The Oscar-winning actor, 74, explained how he initially didn’t know he had cancer when he was filming the first season of his FX show “The Old Man.”
“What is so bizarre, to me anyway, in the first season when I was doing these fight scenes, I had a 9-inch by 12-inch tumor in my body, in my stomach, that didn’t hurt at all,” said Bridges at the Television Critics Association Summer Press Tour in Los Angeles on Wednesday while promoting Season 2 of the show, according to Entertainment Weekly.
“So that’s surprising to me,” he added.
Bridges went through chemotherapy after being diagnosed with Non-Hodgkin’s lymphoma in his stomach in 2020.
He said at the TCA event that he’s “feeling great now.”
“The Old Man,” which follows Bridges as a retired CIA agent who is haunted by his past, had to pause production on its debut season when the actor learned of his cancer diagnosis in Oct. 2020.
It all started when Bridges was doing a home workout and felt something unusual in his stomach.
“I have been diagnosed with Lymphoma,” Bridges announced via X (formerly Twitter) at the time. “Although it is a serious disease, I feel fortunate that I have a great team of doctors and the prognosis is good.”
The “Iron Man” star underwent chemo but then he contracted COVID in 2021 when the vaccine was not yet available.
He later People he that he spent the next five months in extreme pain in the hospital, yelling for nurses to help him with oxygen every time he rolled over.
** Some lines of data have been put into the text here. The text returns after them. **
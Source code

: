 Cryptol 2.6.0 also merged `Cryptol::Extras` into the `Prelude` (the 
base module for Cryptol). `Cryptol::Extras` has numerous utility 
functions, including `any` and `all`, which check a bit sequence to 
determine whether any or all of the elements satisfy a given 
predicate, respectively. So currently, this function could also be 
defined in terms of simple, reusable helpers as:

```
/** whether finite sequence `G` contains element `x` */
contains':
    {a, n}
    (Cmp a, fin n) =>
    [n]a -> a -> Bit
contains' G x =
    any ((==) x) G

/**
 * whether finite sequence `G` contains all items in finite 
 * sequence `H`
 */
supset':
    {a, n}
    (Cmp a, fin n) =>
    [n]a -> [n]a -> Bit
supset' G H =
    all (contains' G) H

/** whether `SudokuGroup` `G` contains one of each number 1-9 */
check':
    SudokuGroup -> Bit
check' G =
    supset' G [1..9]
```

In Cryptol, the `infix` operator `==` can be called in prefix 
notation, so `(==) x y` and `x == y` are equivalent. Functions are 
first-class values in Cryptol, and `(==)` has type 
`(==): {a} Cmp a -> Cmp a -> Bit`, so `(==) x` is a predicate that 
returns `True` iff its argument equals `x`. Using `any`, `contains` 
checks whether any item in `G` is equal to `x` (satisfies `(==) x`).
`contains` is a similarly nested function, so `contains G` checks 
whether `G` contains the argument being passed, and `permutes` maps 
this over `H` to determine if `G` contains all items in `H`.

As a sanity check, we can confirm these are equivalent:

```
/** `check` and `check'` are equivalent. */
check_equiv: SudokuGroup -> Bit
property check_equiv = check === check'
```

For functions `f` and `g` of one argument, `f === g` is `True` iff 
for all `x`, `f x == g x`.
“I was pretty close to dying. The doctors kept telling me, ‘Jeff, you’ve got to fight. You’re not fighting.’ I was in surrender mode. I was ready to go. I was dancing with my mortality,” Bridges said.
Thankfully, Bridges began seeing improvements when his medical team gave him a convalescent plasma, a therapy that uses blood from people who’ve recovered from an illness to help others heal.
He announced in Sep. 2021 that his cancer was in remission and he was returning to film “The Old Man.”
“The 9′ x 12′ mass has shrunk down to the size of a marble,” Bridges wrote in an update on his website.
He added: “While I had moments of tremendous pain (screaming singing, a sort of moaning song all through the night) getting close to the Pearly Gates, all in all, I felt happy and joyous most of the time.”
The first season of “The Old Man” came out in June 2022 to rave responses from critics and audiences. Bridges was nominated for the Emmy Award for Lead Actor in a Drama Series.
At the TCA event, Bridges’ co-star John Lithgow said he wasn’t worried about Bridges’ ability to act in the show amid his health struggles.
“No, I never worry about Jeff,” said Lithgow, 78. “I always knew he wouldn’t be here if he didn’t know he could do this. And it’s been one of the great and extremely moving sort of backstage dramas of these four years. His courage and persistence and his unbelievable philosophical nature, the way — nobody could’ve survived what he’s been through and going back to work the way he’s gone back to work. It’s been incredibly inspiring.”
While promoting the show in 2022, Bridges confirmed that he thought he was going to die when he was battling cancer and COVID simultaneously.
“Oh, the doctors, yeah – my wife would ask, ‘Is he gonna die?’ And they say, ‘We’re doing the best we can.’ They wouldn’t reassure her that it was all gonna be fine,” he told CBS’ “Sunday Morning.”
In April, Bridges told Page Six at the 49th Chaplin Award Gala that he doesn’t spend a lot of time thinking about his health crisis now.
“It’s such a learning experience being sick like that,” he shared. “It’s amazing the way the mind can forget all that stuff. I’m not thinking too much about the past.”
Season 2 of “The Old Man” premieres September 12.